*** SUPPLIED RECORDS Section Begins ***

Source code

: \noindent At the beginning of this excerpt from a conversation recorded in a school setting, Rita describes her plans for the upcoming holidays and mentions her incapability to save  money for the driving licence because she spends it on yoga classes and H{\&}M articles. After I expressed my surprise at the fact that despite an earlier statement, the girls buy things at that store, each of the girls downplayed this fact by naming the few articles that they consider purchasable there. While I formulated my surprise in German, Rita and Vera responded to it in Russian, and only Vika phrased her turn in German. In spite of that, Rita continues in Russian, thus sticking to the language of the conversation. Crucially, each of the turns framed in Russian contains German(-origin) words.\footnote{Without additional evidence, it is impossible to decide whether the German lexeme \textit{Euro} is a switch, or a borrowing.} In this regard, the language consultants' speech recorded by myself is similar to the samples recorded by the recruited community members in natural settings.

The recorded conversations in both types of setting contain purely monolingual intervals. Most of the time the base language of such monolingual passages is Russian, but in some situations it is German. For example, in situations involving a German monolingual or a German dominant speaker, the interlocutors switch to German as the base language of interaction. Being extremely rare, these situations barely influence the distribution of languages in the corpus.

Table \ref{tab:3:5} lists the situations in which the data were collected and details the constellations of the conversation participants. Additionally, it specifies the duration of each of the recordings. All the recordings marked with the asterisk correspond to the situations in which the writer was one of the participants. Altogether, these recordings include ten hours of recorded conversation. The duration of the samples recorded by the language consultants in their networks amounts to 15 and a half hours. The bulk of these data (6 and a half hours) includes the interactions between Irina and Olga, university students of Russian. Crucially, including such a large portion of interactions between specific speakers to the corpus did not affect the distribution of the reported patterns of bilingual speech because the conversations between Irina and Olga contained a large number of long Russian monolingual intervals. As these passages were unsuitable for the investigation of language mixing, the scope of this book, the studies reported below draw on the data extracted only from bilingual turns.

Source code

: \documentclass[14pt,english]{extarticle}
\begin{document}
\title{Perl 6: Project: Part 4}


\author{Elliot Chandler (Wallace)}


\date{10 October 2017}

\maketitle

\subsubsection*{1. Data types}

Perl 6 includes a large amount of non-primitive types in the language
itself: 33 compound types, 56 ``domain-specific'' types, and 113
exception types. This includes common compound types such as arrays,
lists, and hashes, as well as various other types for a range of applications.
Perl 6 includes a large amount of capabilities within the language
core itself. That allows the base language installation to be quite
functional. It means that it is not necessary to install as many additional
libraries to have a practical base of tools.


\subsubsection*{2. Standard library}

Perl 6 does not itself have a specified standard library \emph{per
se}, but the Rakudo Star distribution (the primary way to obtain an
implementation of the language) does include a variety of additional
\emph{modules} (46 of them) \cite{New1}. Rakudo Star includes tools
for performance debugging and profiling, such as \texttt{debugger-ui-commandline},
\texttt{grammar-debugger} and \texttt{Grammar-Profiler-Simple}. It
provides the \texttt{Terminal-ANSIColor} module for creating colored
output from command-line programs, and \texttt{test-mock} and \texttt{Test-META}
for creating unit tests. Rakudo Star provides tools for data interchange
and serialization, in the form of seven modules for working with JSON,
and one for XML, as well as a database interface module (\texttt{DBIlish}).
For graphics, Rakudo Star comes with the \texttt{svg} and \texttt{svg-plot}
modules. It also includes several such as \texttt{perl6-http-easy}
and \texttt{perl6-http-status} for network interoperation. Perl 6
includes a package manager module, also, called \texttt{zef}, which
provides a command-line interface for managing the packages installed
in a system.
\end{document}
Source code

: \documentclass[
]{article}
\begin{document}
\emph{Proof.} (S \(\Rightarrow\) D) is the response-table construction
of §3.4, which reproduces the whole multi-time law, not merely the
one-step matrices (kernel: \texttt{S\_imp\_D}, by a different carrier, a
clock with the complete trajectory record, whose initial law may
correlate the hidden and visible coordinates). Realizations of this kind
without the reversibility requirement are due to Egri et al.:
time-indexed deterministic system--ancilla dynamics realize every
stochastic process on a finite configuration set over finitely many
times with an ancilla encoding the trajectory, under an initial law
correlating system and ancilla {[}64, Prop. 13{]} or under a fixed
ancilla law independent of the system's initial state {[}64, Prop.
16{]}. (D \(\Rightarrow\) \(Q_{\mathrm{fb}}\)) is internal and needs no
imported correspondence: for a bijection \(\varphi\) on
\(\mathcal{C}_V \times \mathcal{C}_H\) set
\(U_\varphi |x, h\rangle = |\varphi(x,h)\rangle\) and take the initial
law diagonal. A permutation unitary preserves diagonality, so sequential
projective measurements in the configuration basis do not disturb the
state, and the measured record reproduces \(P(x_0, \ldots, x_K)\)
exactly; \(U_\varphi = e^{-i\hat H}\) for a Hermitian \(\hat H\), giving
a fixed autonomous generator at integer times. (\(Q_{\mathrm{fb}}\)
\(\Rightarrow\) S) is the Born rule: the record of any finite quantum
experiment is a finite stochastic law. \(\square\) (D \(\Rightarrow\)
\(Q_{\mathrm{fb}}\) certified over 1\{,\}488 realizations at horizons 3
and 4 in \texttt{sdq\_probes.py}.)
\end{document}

*** SUPPLIED RECORDS Section Ends ***

All entries are to be returned word for word.

Source code

: \noindent At the beginning of this excerpt from a conversation recorded in a school setting, Rita describes her plans for the upcoming holidays and mentions her incapability to save  money for the driving licence because she spends it on yoga classes and H{\&}M articles. After I expressed my surprise at the fact that despite an earlier statement, the girls buy things at that store, each of the girls downplayed this fact by naming the few articles that they consider purchasable there. While I formulated my surprise in German, Rita and Vera responded to it in Russian, and only Vika phrased her turn in German. In spite of that, Rita continues in Russian, thus sticking to the language of the conversation. Crucially, each of the turns framed in Russian contains German(-origin) words.\footnote{Without additional evidence, it is impossible to decide whether the German lexeme \textit{Euro} is a switch, or a borrowing.} In this regard, the language consultants' speech recorded by myself is similar to the samples recorded by the recruited community members in natural settings.

The recorded conversations in both types of setting contain purely monolingual intervals. Most of the time the base language of such monolingual passages is Russian, but in some situations it is German. For example, in situations involving a German monolingual or a German dominant speaker, the interlocutors switch to German as the base language of interaction. Being extremely rare, these situations barely influence the distribution of languages in the corpus.

Table \ref{tab:3:5} lists the situations in which the data were collected and details the constellations of the conversation participants. Additionally, it specifies the duration of each of the recordings. All the recordings marked with the asterisk correspond to the situations in which the writer was one of the participants. Altogether, these recordings include ten hours of recorded conversation. The duration of the samples recorded by the language consultants in their networks amounts to 15 and a half hours. The bulk of these data (6 and a half hours) includes the interactions between Irina and Olga, university students of Russian. Crucially, including such a large portion of interactions between specific speakers to the corpus did not affect the distribution of the reported patterns of bilingual speech because the conversations between Irina and Olga contained a large number of long Russian monolingual intervals. As these passages were unsuitable for the investigation of language mixing, the scope of this book, the studies reported below draw on the data extracted only from bilingual turns.

Source code

: \documentclass[14pt,english]{extarticle}
\begin{document}
\title{Perl 6: Project: Part 4}


\author{Elliot Chandler (Wallace)}


\date{10 October 2017}

\maketitle

\subsubsection*{1. Data types}

Perl 6 includes a large amount of non-primitive types in the language
itself: 33 compound types, 56 ``domain-specific'' types, and 113
exception types. This includes common compound types such as arrays,
lists, and hashes, as well as various other types for a range of applications.
Perl 6 includes a large amount of capabilities within the language
core itself. That allows the base language installation to be quite
functional. It means that it is not necessary to install as many additional
libraries to have a practical base of tools.


\subsubsection*{2. Standard library}

Perl 6 does not itself have a specified standard library \emph{per
se}, but the Rakudo Star distribution (the primary way to obtain an
implementation of the language) does include a variety of additional
\emph{modules} (46 of them) \cite{New1}. Rakudo Star includes tools
for performance debugging and profiling, such as \texttt{debugger-ui-commandline},
\texttt{grammar-debugger} and \texttt{Grammar-Profiler-Simple}. It
provides the \texttt{Terminal-ANSIColor} module for creating colored
output from command-line programs, and \texttt{test-mock} and \texttt{Test-META}
for creating unit tests. Rakudo Star provides tools for data interchange
and serialization, in the form of seven modules for working with JSON,
and one for XML, as well as a database interface module (\texttt{DBIlish}).
For graphics, Rakudo Star comes with the \texttt{svg} and \texttt{svg-plot}
modules. It also includes several such as \texttt{perl6-http-easy}
and \texttt{perl6-http-status} for network interoperation. Perl 6
includes a package manager module, also, called \texttt{zef}, which
provides a command-line interface for managing the packages installed
in a system.
\end{document}
Source code

: \documentclass[
]{article}
\begin{document}
\emph{Proof.} (S \(\Rightarrow\) D) is the response-table construction
of §3.4, which reproduces the whole multi-time law, not merely the
one-step matrices (kernel: \texttt{S\_imp\_D}, by a different carrier, a
clock with the complete trajectory record, whose initial law may
correlate the hidden and visible coordinates). Realizations of this kind
without the reversibility requirement are due to Egri et al.:
time-indexed deterministic system--ancilla dynamics realize every
stochastic process on a finite configuration set over finitely many
times with an ancilla encoding the trajectory, under an initial law
correlating system and ancilla {[}64, Prop. 13{]} or under a fixed
ancilla law independent of the system's initial state {[}64, Prop.
16{]}. (D \(\Rightarrow\) \(Q_{\mathrm{fb}}\)) is internal and needs no
imported correspondence: for a bijection \(\varphi\) on
\(\mathcal{C}_V \times \mathcal{C}_H\) set
\(U_\varphi |x, h\rangle = |\varphi(x,h)\rangle\) and take the initial
law diagonal. A permutation unitary preserves diagonality, so sequential
projective measurements in the configuration basis do not disturb the
state, and the measured record reproduces \(P(x_0, \ldots, x_K)\)
exactly; \(U_\varphi = e^{-i\hat H}\) for a Hermitian \(\hat H\), giving
a fixed autonomous generator at integer times. (\(Q_{\mathrm{fb}}\)
\(\Rightarrow\) S) is the Born rule: the record of any finite quantum
experiment is a finite stochastic law. \(\square\) (D \(\Rightarrow\)
\(Q_{\mathrm{fb}}\) certified over 1\{,\}488 realizations at horizons 3
and 4 in \texttt{sdq\_probes.py}.)
\end{document}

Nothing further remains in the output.